What the task asks
Scan the entries below for the word "done". Copy out every line in which it occurs.

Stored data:
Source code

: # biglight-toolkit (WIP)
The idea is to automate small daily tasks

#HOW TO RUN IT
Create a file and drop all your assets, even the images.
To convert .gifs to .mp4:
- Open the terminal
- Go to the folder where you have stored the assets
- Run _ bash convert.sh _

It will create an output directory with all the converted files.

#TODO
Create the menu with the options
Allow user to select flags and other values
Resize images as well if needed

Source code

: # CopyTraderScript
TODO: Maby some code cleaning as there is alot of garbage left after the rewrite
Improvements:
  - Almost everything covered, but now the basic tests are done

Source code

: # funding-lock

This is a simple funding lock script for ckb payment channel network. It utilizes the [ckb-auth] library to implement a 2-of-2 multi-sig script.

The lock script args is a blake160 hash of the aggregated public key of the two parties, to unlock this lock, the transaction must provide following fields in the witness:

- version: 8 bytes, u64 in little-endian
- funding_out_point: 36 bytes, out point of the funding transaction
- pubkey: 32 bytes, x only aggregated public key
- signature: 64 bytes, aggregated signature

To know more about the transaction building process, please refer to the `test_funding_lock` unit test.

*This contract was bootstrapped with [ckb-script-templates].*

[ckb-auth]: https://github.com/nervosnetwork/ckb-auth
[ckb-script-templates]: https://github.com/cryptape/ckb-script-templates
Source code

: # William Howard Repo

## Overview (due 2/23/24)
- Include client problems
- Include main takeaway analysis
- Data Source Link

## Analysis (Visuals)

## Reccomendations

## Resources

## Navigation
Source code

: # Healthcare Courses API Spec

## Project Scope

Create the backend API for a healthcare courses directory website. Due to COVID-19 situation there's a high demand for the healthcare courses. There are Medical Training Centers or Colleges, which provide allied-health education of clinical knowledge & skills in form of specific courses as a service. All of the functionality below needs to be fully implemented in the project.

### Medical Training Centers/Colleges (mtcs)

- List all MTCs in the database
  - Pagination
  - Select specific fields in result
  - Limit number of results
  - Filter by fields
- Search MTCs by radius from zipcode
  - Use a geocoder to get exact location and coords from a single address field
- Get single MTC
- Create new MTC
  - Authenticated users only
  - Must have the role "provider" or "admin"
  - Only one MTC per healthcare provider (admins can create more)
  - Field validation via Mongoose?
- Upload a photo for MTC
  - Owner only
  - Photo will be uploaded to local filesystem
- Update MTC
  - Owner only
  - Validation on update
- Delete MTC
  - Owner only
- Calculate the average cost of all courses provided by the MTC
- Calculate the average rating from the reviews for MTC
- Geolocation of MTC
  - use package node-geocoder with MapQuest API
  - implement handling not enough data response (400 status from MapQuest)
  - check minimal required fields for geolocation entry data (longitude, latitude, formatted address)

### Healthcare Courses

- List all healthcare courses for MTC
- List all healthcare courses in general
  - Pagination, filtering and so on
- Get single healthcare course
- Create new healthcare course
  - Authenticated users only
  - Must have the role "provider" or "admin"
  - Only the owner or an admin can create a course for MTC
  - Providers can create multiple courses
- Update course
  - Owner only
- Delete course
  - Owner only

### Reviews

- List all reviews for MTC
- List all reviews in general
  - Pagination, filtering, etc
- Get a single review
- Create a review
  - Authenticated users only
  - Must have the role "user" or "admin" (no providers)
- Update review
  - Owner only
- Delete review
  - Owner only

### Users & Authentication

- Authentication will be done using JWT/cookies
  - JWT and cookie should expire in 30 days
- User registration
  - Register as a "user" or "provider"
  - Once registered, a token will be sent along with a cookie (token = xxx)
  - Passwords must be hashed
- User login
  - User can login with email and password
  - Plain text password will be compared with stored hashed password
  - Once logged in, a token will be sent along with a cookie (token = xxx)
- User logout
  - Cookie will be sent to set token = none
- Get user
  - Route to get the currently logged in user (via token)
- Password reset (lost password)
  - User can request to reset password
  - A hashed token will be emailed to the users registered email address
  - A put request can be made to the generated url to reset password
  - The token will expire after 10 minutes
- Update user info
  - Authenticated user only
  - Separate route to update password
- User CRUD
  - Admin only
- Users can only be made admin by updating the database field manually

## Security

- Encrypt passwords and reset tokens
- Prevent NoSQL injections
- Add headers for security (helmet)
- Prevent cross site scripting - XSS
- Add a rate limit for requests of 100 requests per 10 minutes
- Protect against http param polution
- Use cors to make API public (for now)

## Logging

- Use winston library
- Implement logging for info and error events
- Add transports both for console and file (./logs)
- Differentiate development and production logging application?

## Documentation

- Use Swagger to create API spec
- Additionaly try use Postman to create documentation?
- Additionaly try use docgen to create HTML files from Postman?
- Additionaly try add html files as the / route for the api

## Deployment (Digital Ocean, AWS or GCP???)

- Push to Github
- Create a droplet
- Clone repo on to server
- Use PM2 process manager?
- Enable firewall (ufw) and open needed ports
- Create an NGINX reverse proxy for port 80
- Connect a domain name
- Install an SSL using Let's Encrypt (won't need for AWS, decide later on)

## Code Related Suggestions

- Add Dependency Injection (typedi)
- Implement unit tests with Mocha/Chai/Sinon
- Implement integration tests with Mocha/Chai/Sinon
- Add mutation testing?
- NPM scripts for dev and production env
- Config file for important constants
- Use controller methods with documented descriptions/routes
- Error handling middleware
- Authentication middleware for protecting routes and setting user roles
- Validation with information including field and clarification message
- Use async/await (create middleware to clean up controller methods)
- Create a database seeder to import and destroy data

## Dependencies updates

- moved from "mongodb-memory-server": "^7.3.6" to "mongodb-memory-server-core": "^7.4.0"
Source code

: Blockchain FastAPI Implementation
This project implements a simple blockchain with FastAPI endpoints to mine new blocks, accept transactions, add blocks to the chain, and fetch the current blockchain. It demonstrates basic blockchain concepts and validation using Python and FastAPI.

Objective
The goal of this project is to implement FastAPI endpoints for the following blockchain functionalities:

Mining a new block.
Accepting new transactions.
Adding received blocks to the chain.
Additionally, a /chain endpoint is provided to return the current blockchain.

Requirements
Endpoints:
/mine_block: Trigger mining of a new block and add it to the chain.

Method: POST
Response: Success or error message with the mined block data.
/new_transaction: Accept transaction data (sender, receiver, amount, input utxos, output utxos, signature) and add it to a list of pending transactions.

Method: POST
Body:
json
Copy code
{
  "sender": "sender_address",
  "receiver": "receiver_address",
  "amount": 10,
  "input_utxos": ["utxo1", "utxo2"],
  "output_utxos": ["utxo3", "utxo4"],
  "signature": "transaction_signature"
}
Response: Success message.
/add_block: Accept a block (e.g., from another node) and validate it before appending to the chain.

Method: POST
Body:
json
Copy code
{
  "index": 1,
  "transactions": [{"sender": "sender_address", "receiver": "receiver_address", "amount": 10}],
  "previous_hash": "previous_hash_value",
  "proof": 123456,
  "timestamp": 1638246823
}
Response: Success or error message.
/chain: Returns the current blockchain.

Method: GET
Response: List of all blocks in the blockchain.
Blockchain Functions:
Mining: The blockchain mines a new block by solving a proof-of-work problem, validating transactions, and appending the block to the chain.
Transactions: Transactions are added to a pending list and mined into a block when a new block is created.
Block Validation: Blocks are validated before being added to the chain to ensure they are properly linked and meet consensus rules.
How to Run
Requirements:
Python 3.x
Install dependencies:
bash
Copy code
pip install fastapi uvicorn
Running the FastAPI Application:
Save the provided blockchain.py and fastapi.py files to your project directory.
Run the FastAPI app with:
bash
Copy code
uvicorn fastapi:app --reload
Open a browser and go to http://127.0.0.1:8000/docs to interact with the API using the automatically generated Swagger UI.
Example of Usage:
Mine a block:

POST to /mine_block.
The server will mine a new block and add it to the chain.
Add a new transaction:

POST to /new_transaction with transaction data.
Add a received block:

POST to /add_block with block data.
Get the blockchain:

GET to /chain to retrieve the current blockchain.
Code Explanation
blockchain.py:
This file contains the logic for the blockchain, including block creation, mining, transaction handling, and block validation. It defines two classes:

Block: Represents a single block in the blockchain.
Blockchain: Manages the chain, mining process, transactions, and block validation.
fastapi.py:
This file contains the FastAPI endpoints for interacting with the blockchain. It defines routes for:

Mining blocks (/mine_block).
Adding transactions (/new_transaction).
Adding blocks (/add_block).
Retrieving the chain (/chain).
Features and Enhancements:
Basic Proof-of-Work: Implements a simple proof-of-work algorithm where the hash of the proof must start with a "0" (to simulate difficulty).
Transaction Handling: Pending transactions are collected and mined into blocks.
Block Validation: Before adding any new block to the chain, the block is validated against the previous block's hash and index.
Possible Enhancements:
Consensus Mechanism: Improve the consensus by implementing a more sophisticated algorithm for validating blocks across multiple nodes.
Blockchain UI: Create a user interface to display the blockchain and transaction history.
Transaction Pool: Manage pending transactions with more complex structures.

Answer space
  - Almost everything covered, but now the basic tests are done
- Authentication will be done using JWT/cookies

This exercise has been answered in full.